Possible Commit Syntax Change for Improved TPS
Hi,
I have been studying the basic limitation that the number of committed
transactions per second possible in a relational databases. Since
each transaction requires at least write-ahead log data to be flushed
to disk the upper bound of transactions per second is equal to the
number of independent disk writes possible per second. Most of what I
know is from performance docs of PostgreSQL and MySQL.
Its often possible to increase the total transaction processing speed
by turning off the compulsory disc syncing at each commit, which means
that in the case of system failure some transactions may be lost *but*
the database would still be consistent if we are careful to make sure
the log is always written first.
I observed that in in many applications there are some transactions
that are more critical than others. I may have the same database
instance managing website visitor accounting and financial
transactions. I could tolerate the loss of a few transactions whose
only job is to tell me a user has clicked a page on my website but
would not dare risk this for any of the "real" financials work my
web-based app is doing.
In the case of bulk inserts, also, or in some special cases I might be
able to code around the need for guaranteed *durability* on
transaction commit as long as the database is consistent.
So I want to ask, "what is databases have a 'COMMIT NOSYNC;' option?"
Then we can really improve "transaction-per-second" performance for a
database that has lots of non-critical transactions while not
jeopardising the durability of critical transactions in the
(relatively unlikely) case of system failure. Primarily through
combining the log updates for several non-critical transactions.
COMMIT; --> COMMIT SYNC; (guarantees atomic, consistent, durable
write)
COMMIT NOSYNC; --> (sacrifice durability of non-critical transaction
for overall speed). So, the question is what people, especially those
who have done DBMS work, think about this!
Seun Osewa.
seunosewa@inaira.com (Seun Osewa) wrote:
COMMIT; --> COMMIT SYNC; (guarantees atomic, consistent, durable
write)
COMMIT NOSYNC; --> (sacrifice durability of non-critical transaction
for overall speed). So, the question is what people, especially those
who have done DBMS work, think about this!
I think that whenever my organization cares THAT much about
performance, I'll probably be able to get enough budget to pay for a
SCSI RAID card that has battery backed cache that makes that issue go
away, as it allows the fsync() to become _nearly_ as fast as a no-op.
The case you suggest, where there are a lot of 'unimportant'
transactions, seems of dubious likelihood.
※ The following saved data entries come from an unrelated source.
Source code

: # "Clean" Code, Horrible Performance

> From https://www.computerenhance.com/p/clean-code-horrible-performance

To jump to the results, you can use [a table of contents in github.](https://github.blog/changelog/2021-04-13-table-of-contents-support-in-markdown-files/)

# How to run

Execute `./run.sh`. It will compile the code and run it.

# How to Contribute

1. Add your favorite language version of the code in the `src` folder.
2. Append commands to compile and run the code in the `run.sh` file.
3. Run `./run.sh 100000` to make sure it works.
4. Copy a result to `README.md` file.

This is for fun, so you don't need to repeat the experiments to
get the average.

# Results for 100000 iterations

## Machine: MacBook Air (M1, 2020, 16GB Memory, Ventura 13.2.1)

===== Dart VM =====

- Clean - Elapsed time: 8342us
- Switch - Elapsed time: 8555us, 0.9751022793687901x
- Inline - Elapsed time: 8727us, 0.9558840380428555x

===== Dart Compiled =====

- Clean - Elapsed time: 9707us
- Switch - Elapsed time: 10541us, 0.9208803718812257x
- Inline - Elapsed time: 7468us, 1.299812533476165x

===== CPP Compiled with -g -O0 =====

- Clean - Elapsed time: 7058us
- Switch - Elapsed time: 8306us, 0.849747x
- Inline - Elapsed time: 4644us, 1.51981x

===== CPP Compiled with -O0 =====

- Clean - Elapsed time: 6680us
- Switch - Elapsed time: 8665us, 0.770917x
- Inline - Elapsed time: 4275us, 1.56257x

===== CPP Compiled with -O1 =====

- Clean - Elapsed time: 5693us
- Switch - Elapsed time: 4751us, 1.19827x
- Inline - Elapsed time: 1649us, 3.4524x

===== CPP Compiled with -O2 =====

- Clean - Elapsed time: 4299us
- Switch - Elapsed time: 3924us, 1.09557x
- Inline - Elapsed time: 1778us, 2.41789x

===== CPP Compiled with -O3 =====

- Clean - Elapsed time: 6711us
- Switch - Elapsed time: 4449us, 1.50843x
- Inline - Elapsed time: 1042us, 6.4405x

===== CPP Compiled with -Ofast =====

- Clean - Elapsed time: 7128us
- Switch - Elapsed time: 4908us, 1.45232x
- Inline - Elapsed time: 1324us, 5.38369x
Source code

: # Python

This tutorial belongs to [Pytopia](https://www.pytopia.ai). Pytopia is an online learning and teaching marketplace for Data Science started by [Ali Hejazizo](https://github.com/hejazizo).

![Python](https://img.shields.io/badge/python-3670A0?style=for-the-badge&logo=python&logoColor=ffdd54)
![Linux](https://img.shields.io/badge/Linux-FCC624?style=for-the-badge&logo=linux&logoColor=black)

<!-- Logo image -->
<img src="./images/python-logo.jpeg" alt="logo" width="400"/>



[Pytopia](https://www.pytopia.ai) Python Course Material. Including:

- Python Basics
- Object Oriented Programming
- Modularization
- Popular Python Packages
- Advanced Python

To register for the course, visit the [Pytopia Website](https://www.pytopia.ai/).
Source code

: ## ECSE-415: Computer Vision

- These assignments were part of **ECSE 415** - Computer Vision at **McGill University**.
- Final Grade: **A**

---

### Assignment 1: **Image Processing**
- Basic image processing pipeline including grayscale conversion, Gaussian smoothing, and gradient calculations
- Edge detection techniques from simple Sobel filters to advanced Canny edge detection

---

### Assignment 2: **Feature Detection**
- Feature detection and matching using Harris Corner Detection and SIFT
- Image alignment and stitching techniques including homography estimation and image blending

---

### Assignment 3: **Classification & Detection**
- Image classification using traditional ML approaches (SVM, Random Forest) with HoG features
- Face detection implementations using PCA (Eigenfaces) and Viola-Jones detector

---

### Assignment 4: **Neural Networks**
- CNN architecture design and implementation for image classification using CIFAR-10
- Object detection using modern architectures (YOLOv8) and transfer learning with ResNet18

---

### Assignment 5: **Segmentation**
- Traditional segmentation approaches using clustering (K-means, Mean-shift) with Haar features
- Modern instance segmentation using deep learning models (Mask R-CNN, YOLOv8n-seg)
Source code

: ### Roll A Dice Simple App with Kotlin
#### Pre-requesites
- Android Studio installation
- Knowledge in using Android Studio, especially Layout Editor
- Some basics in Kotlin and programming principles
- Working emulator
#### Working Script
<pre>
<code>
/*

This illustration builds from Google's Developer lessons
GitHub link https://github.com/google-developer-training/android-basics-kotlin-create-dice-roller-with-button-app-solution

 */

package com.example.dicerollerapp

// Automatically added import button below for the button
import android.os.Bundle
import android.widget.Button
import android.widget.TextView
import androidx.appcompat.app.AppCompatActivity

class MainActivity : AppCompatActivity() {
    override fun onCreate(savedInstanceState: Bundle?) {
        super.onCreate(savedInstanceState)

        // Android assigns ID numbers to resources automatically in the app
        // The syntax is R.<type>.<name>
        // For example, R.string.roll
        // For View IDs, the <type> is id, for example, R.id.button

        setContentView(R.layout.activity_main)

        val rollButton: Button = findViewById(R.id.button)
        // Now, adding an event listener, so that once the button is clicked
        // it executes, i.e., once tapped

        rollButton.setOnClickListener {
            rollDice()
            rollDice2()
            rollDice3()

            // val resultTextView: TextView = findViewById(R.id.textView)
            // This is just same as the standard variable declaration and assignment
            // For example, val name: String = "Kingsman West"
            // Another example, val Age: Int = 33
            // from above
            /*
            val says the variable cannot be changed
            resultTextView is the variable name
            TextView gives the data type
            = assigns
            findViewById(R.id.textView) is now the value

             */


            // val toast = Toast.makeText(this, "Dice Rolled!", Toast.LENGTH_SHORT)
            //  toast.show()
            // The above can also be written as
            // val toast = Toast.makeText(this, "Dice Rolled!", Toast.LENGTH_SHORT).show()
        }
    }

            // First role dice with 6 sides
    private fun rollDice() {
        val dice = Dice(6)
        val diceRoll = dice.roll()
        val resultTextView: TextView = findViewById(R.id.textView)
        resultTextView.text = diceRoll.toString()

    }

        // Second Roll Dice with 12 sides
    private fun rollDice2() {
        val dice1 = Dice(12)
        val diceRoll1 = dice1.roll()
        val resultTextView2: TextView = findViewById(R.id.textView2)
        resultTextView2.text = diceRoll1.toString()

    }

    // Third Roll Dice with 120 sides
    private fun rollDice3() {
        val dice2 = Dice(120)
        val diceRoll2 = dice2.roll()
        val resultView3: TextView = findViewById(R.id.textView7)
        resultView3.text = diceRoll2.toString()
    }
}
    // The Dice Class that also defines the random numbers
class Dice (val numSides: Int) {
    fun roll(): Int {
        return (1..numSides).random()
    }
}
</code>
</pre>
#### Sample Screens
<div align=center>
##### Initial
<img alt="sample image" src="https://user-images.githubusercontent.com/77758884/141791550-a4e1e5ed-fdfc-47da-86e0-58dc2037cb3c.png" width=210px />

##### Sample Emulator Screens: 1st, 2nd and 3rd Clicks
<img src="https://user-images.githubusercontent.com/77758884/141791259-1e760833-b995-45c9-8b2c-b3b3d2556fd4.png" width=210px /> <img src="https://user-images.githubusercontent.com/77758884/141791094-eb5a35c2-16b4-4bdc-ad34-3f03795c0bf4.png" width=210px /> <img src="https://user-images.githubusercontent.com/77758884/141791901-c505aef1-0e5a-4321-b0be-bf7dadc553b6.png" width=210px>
If some updates "actually
commit," why shouldn't others? And if the users know they can't
really trust the "COMMIT NOSYNC" updates, won't it be tough to
convince them to trust the "really commited" stuff?
The battery backed cache idea winds up helping out _all_ updates, in a
HUGE way. That seems the way to go. At least in part because having
universal answers (e.g. - that helps ALL transactions) is likely to be
simpler than having everything be a special case.
--
(reverse (concatenate 'string "gro.gultn" "@" "enworbbc"))
http://www.ntlug.org/~cbbrowne/spiritual.html
This is Linux country. On a quiet night, you can hear NT re-boot.
In the last exciting episode, seunosewa@inaira.com (Seun Osewa) wrote:
So I want to ask, "what is databases have a 'COMMIT NOSYNC;' option?"
Then we can really improve "transaction-per-second" performance for a
database that has lots of non-critical transactions while not
jeopardising the durability of critical transactions in the
(relatively unlikely) case of system failure. Primarily through
combining the log updates for several non-critical transactions.
Another possibility in this would be to have not one, but TWO
backends.
One database, on one port, is running in FSYNC mode, so that the
"really vital" stuff is sure to get committed quickly. The other, on
another port, has FSYNC turned off in its postgresql.conf file, and
the set of "untrusted" files go there.
That has the added merit that you can do other tuning that
distinguishes between the "important" and "unimportant" data. For
instance, if the "unimportant" stuff is a set of logs that don't get
directly referred to, you might set cacheing real low on that backend
so that cache isn't being wasted on unimportant data.
So if you really want this, you can have it right now without anyone
doing any implementation work.
--
let name="aa454" and tld="freenet.carleton.ca" in String.concat "@" [name;tld];;
http://www.ntlug.org/~cbbrowne/internet.html
God is real unless declared integer.
Christopher Browne <cbbrowne@acm.org> writes:
In the last exciting episode, seunosewa@inaira.com (Seun Osewa) wrote:
So I want to ask, "what is databases have a 'COMMIT NOSYNC;' option?"
Another possibility in this would be to have not one, but TWO
backends.
One database, on one port, is running in FSYNC mode, so that the
"really vital" stuff is sure to get committed quickly. The other, on
another port, has FSYNC turned off in its postgresql.conf file, and
the set of "untrusted" files go there.
They would have in fact to be two separate installations (not two
databases under one postmaster). There is no way to make some
transactions less safe than others in a single installation, because
they're all hitting the same WAL log, and potentially modifying the
same disk buffers to boot. Anyone's WAL sync therefore syncs everyone's
changes-so-far.
regards, tom lane
Hi Christopher,
Just to go through your points.
COMMIT NOSYNC; --> (sacrifice durability of non-critical transaction
for overall speed). So, the question is what people, especially those
who have done DBMS work, think about this!I think that whenever my organization cares THAT much about
performance, I'll probably be able to get enough budget to pay for a
SCSI RAID card that has battery backed cache that makes that issue go
away, as it allows the fsync() to become _nearly_ as fast as a no-op.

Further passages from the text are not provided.